Supported S3 Operations

KDSS S3 gateway supports the following S3 API operations:

Category Operations
Bucket CreateBucket DeleteBucket ListBuckets HeadBucket
Object PutObject GetObject DeleteObject HeadObject CopyObject
List ListObjectsV2 ListObjectVersions
Multipart Upload CreateMultipartUpload UploadPart CompleteMultipartUpload AbortMultipartUpload
Presigned URL GET PUT

Configuration

KDSS uses TOML configuration files for all components.
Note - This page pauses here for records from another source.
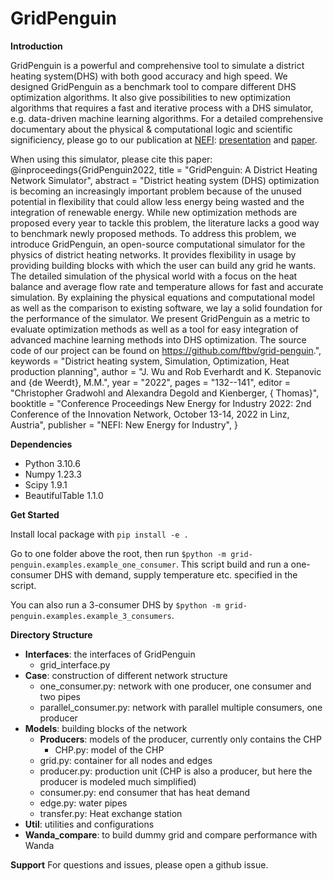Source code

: # GridPenguin

**Introduction**

GridPenguin is a powerful and comprehensive tool to simulate a district heating system(DHS) with both good accuracy and high speed. We designed GridPenguin as a benchmark tool to compare different DHS optimization algorithms. It also give possibilities to new optimization algorithms that requires a fast and iterative process with a DHS simulator, e.g. data-driven machine learning algorithms. For a detailed comprehensive documentary about the physical & computational logic and scientific significiency, please go to our publication at [NEFI](https://www.nefi.at/en/nefi-conference/program): [presentation](https://docs.google.com/presentation/d/1fRGLz8aZm_QjNs9TWhG1wBKI8jphdJccZvikpo7tJmo/edit?usp=sharing) and [paper](https://drive.google.com/file/d/1ZvOwysejnq809xG8z2_dnh55tQESIpf1/view?usp=sharing).

When using this simulator, please cite this paper:
@inproceedings{GridPenguin2022,
  title = "GridPenguin: A District Heating Network Simulator",
  abstract = "District heating system (DHS) optimization is becoming an increasingly important problem because of the unused potential in flexibility that could allow less energy being wasted and the integration of renewable energy. While new optimization methods are proposed every year to tackle this problem, the literature lacks a good way to benchmark newly proposed methods. To address this problem, we introduce GridPenguin, an open-source computational simulator for the physics of district heating networks. It provides flexibility in usage by providing building blocks with which the user can build any grid he wants. The detailed simulation of the physical world with a focus on the heat balance and average flow rate and temperature allows for fast and accurate simulation. By explaining the physical equations and computational model as well as the comparison to existing software, we lay a solid foundation for the performance of the simulator. We present GridPenguin as a metric to evaluate optimization methods as well as a tool for easy integration of advanced machine learning methods into DHS optimization. The source code of our project can be found on https://github.com/ftbv/grid-penguin.",
  keywords = "District heating system, Simulation, Optimization, Heat production planning",
  author = "J. Wu and Rob Everhardt and K. Stepanovic and {de Weerdt}, M.M.",
  year = "2022",
  pages = "132--141",
  editor = "Christopher Gradwohl and Alexandra Degold and Kienberger, { Thomas}",
  booktitle = "Conference Proceedings New Energy for Industry 2022: 2nd Conference of the Innovation Network, October 13-14, 2022 in Linz, Austria",
  publisher = "NEFI: New Energy for Industry",
}

**Dependencies**
- Python 3.10.6
- Numpy 1.23.3
- Scipy 1.9.1
- BeautifulTable 1.1.0

**Get Started**

Install local package with `pip install -e .`

Go to one folder above the root, then run `$python -m grid-penguin.examples.example_one_consumer`. This script build and run a one-consumer DHS with demand, supply temperature etc. specified in the script.

You can also run a 3-consumer DHS by `$python -m grid-penguin.examples.example_3_consumers`.

**Directory Structure**
- **Interfaces**: the interfaces of GridPenguin
  - grid_interface.py
- **Case**: construction of different network structure
  - one_consumer.py: network with one producer, one consumer and two pipes
  - parallel_consumer.py: network with parallel multiple consumers, one producer
- **Models**: building blocks of the network
  - **Producers**: models of the producer, currently only contains the CHP
    - CHP.py: model of the CHP
  - grid.py: container for all nodes and edges
  - producer.py: production unit (CHP is also a producer, but here the producer is modeled much simplified)
  - consumer.py: end consumer that has heat demand
  - edge.py: water pipes
  - transfer.py: Heat exchange station
- **Util**: utilities and configurations
- **Wanda_compare**: to build dummy grid and compare performance with Wanda

**Support**
For questions and issues, please open a github issue.

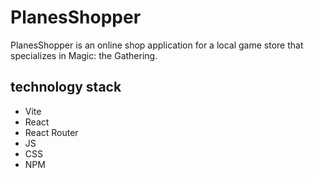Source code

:# PlanesShopper

PlanesShopper is an online shop application for a local game store that specializes in Magic: the Gathering.

## technology stack

- Vite
- React
- React Router
- JS
- CSS
- NPM
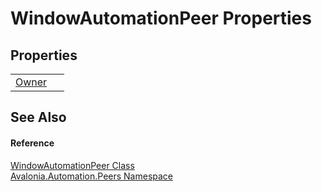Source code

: # WindowAutomationPeer Properties




## Properties
<table>
<tr>
<td><a href="P_Avalonia_Automation_Peers_WindowAutomationPeer_Owner">Owner</a></td>
<td> </td>
</tr>
</table>

## See Also


#### Reference
<a href="T_Avalonia_Automation_Peers_WindowAutomationPeer">WindowAutomationPeer Class</a>  
<a href="N_Avalonia_Automation_Peers">Avalonia.Automation.Peers Namespace</a>  

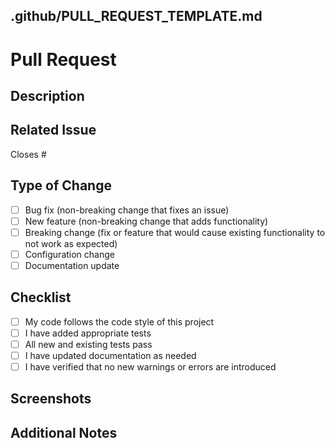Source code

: ## .github/PULL_REQUEST_TEMPLATE.md
# Pull Request

## Description
<!-- Provide a brief description of the changes introduced in this PR -->

## Related Issue
<!-- Link to the issue this PR resolves (if applicable) -->
Closes #

## Type of Change
<!-- Mark the appropriate option with an 'x' -->
- [ ] Bug fix (non-breaking change that fixes an issue)
- [ ] New feature (non-breaking change that adds functionality)
- [ ] Breaking change (fix or feature that would cause existing functionality to not work as expected)
- [ ] Configuration change
- [ ] Documentation update

## Checklist
<!-- Mark items with an 'x' once completed -->
- [ ] My code follows the code style of this project
- [ ] I have added appropriate tests
- [ ] All new and existing tests pass
- [ ] I have updated documentation as needed
- [ ] I have verified that no new warnings or errors are introduced

## Screenshots
<!-- If applicable, add screenshots to help explain the change -->

## Additional Notes
<!-- Any other information that is relevant to this PR -->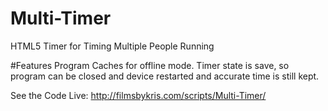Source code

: # Multi-Timer
HTML5 Timer for Timing Multiple People Running

#Features
Program Caches for offline mode.
Timer state is save, so program can be closed and device restarted and accurate time is still kept.

See the Code Live:
http://filmsbykris.com/scripts/Multi-Timer/
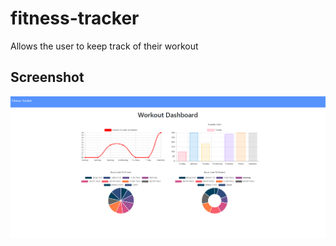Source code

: # fitness-tracker
Allows the user to keep track of their workout 

## Screenshot

![Project Screenshot](./public/screenshot.png)
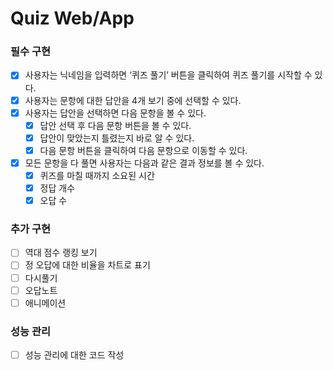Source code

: # Quiz Web/App

### 필수 구현

- [x]  사용자는 닉네임을 입력하면 ‘퀴즈 풀기’ 버튼을 클릭하여 퀴즈 풀기를 시작할 수 있다.
- [x]  사용자는 문항에 대한 답안을 4개 보기 중에 선택할 수 있다.
- [x]  사용자는 답안을 선택하면 다음 문항을 볼 수 있다.
    - [x]  답안 선택 후 다음 문항 버튼을 볼 수 있다.
    - [x]  답안이 맞았는지 틀렸는지 바로 알 수 있다.
    - [x]  다음 문항 버튼을 클릭하여 다음 문항으로 이동할 수 있다.
- [x]  모든 문항을 다 풀면 사용자는 다음과 같은 결과 정보를 볼 수 있다.
    - [x]  퀴즈를 마칠 때까지 소요된 시간
    - [x]  정답 개수
    - [x]  오답 수

### 추가 구현

- [ ]  역대 점수 랭킹 보기
- [ ]  정 오답에 대한 비율을 차트로 표기
- [ ]  다시풀기
- [ ]  오답노트
- [ ]  애니메이션

### 성능 관리

- [ ]  성능 관리에 대한 코드 작성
This section provides a full reference for every configuration option.

master.toml Reference

Configuration for the KDSS master node.

Key Default Description
listen :6700 gRPC listen address
web_listen :8081 Web console listen address
s3_listen :9000 S3 gateway listen address
mongo_uri (required) MongoDB connection URI
mongo_db kdss MongoDB database name
ec.data_shards (required) Number of data shards per stripe
ec.parity_shards (required) Number of parity shards per stripe
leader.lock_ttl_sec 10 Leader lock TTL (seconds)
leader.renew_interval_sec 3 Leader lock renewal interval
gc.interval_sec 3600 GC housekeeping scan interval (seconds)
gc.auto_gc_pending_hours 48 Auto-delete gc_pending stripes after N hours
capacity.alert_pct 95 Cluster usage alert threshold (%)
capacity.reject_pct 99 Cluster usage reject threshold (%)
repair.concurrency 4 Repair tasks per Master node
log.level info Log level (debug, info, warn, error)
log.file /var/log/kdss/master.log Log file path

storage.toml Reference

Configuration for KDSS storage nodes.

Key Default Description
node_id (required) Unique node identifier
listen :6800 gRPC listen address
master_addrs (required) Master node addresses
index_dir /opt/kdss/index BadgerDB index directory (SSD recommended)
[[disks]].disk_id (required) Disk identifier
[[disks]].device (required) Disk device path (use /dev/disk/by-id/)
heartbeat.interval_sec 60 Heartbeat interval (seconds)
heartbeat.timeout_sec 180 Heartbeat timeout (seconds)
checker.enabled true Enable CRC32 integrity scanning
checker.rate_mb_per_sec 50 Scan rate limit (MB/s per disk)
compactor.enabled true Enable background compaction
compactor.threshold 0.2 Soft compaction threshold (20%)
compactor.force_threshold 0.5 Force compaction threshold (50%)
sync.mode immediate Fsync mode: immediate, batch, or deferred
log.level info Log level
log.file /var/log/kdss/storage.log Log file path

mount.toml Reference

Configuration for the KDSS FUSE mount client.

Key Default Description
cluster.masters (required) Master node addresses
auth.access_key (required) S3 access key
auth.secret_key (required) S3 secret key
auth.bucket (required) Target bucket name
mount.mountpoint (required) Local mount point path
mount.entry_timeout_s 3600 Kernel dentry cache TTL (seconds)
mount.attr_timeout_s 3600 Kernel attr cache TTL (seconds)
performance.chunk_size_mb 256 Chunk size in MB (1 chunk = 1 stripe)
performance.read_rate_limit_mb 0 Read rate limit (MB/s, 0=unlimited)
performance.write_rate_limit_mb 0 Write rate limit (MB/s, 0=unlimited)
timeout.master_timeout_ms 5000 Master RPC timeout (ms)
timeout.storage_timeout_ms 10000 Storage RPC timeout (ms)
log.level info Log level
log.file (stdout) Log file path